> _Exercise details_:
Whenever a line of the material contains the string "CampingDiary", it should be copied.

> _Input records_:
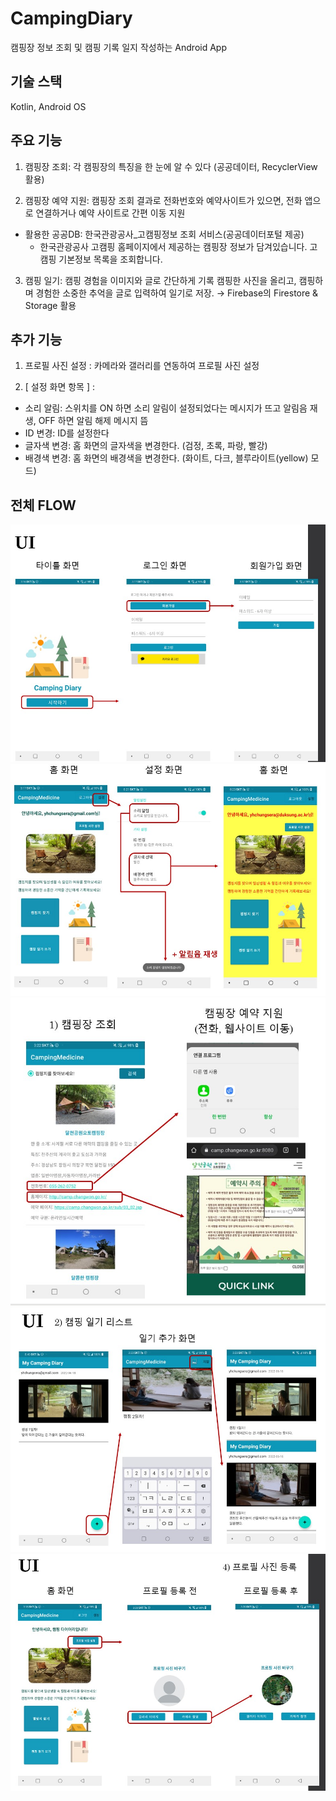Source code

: # CampingDiary
캠핑장 정보 조회 및 캠핑 기록 일지 작성하는 Android App

## 기술 스택
Kotlin, Android OS

## 주요 기능
1. 캠핑장 조회: 각 캠핑장의 특징을 한 눈에 알 수 있다
(공공데이터, RecyclerView 활용)

2. 캠핑장 예약 지원: 
캠핑장 조회 결과로 전화번호와 예약사이트가 있으면, 전화 앱으로 연결하거나 예약 사이트로 간편 이동 지원

* 활용한 공공DB: 한국관광공사_고캠핑정보 조회 서비스(공공데이터포털 제공)
    * 한국관광공사 고캠핑 홈페이지에서 제공하는 캠핑장 정보가 담겨있습니다. 고캠핑 기본정보 목록을 조회합니다.

3. 캠핑 일기: 캠핑 경험을 이미지와 글로 간단하게 기록
캠핑한 사진을 올리고, 캠핑하며 경험한 소중한 추억을 글로 입력하여 일기로 저장. 
→ Firebase의 Firestore & Storage 활용

## 추가 기능

1. 프로필 사진 설정 : 카메라와 갤러리를 연동하여 프로필 사진 설정

2. [ 설정 화면 항목 ] : 
- 소리 알림: 스위치를 ON 하면 소리 알림이 설정되었다는 메시지가 뜨고 알림음 재생, OFF 하면 알림 해제 메시지 뜸
- ID 변경: ID를 설정한다
- 글자색 변경: 홈 화면의 글자색을 변경한다. (검정, 초록, 파랑, 빨강)
- 배경색 변경: 홈 화면의 배경색을 변경한다. (화이트, 다크, 블루라이트(yellow) 모드)

## 전체 FLOW
![1.jpg](https://github.com/yunhyunchung/CampingDiary/blob/main/flow%20img/1.jpg)
![2.jpg](https://github.com/yunhyunchung/CampingDiary/blob/main/flow%20img/2.jpg)
![3.jpg](https://github.com/yunhyunchung/CampingDiary/blob/main/flow%20img/3.jpg)
![4.jpg](https://github.com/yunhyunchung/CampingDiary/blob/main/flow%20img/4.jpg)
![5.jpg](https://github.com/yunhyunchung/CampingDiary/blob/main/flow%20img/5.jpg)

> _Solution for this task_:
: # CampingDiary
![1.jpg](https://github.com/yunhyunchung/CampingDiary/blob/main/flow%20img/1.jpg)
![2.jpg](https://github.com/yunhyunchung/CampingDiary/blob/main/flow%20img/2.jpg)
![3.jpg](https://github.com/yunhyunchung/CampingDiary/blob/main/flow%20img/3.jpg)
![4.jpg](https://github.com/yunhyunchung/CampingDiary/blob/main/flow%20img/4.jpg)
![5.jpg](https://github.com/yunhyunchung/CampingDiary/blob/main/flow%20img/5.jpg)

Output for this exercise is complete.